ACTIVITY.
Print the records below once again, exactly as they were given.

Stored data.
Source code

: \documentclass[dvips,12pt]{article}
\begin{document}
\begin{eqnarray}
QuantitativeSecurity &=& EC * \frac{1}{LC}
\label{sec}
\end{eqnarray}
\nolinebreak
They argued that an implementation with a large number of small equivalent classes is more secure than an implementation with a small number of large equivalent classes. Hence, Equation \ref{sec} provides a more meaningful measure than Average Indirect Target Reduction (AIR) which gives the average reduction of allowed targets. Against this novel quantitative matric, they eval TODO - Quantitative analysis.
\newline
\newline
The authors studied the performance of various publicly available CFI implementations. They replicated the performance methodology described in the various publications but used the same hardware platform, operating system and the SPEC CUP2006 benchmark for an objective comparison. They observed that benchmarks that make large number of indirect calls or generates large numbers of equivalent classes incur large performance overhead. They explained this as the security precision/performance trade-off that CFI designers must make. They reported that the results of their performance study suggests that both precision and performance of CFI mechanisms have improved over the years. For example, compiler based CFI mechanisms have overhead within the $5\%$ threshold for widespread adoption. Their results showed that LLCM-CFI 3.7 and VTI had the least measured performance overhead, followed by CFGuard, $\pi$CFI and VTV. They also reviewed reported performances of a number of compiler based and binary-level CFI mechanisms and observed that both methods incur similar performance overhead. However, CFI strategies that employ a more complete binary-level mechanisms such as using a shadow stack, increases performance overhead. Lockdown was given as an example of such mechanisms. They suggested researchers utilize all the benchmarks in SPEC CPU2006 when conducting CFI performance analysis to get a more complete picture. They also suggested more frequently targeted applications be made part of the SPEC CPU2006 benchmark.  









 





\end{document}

EXPECTED ANSWER.
Source code

: \documentclass[dvips,12pt]{article}
\begin{document}
\begin{eqnarray}
QuantitativeSecurity &=& EC * \frac{1}{LC}
\label{sec}
\end{eqnarray}
\nolinebreak
They argued that an implementation with a large number of small equivalent classes is more secure than an implementation with a small number of large equivalent classes. Hence, Equation \ref{sec} provides a more meaningful measure than Average Indirect Target Reduction (AIR) which gives the average reduction of allowed targets. Against this novel quantitative matric, they eval TODO - Quantitative analysis.
\newline
\newline
The authors studied the performance of various publicly available CFI implementations. They replicated the performance methodology described in the various publications but used the same hardware platform, operating system and the SPEC CUP2006 benchmark for an objective comparison. They observed that benchmarks that make large number of indirect calls or generates large numbers of equivalent classes incur large performance overhead. They explained this as the security precision/performance trade-off that CFI designers must make. They reported that the results of their performance study suggests that both precision and performance of CFI mechanisms have improved over the years. For example, compiler based CFI mechanisms have overhead within the $5\%$ threshold for widespread adoption. Their results showed that LLCM-CFI 3.7 and VTI had the least measured performance overhead, followed by CFGuard, $\pi$CFI and VTV. They also reviewed reported performances of a number of compiler based and binary-level CFI mechanisms and observed that both methods incur similar performance overhead. However, CFI strategies that employ a more complete binary-level mechanisms such as using a shadow stack, increases performance overhead. Lockdown was given as an example of such mechanisms. They suggested researchers utilize all the benchmarks in SPEC CPU2006 when conducting CFI performance analysis to get a more complete picture. They also suggested more frequently targeted applications be made part of the SPEC CPU2006 benchmark.  









 





\end{document}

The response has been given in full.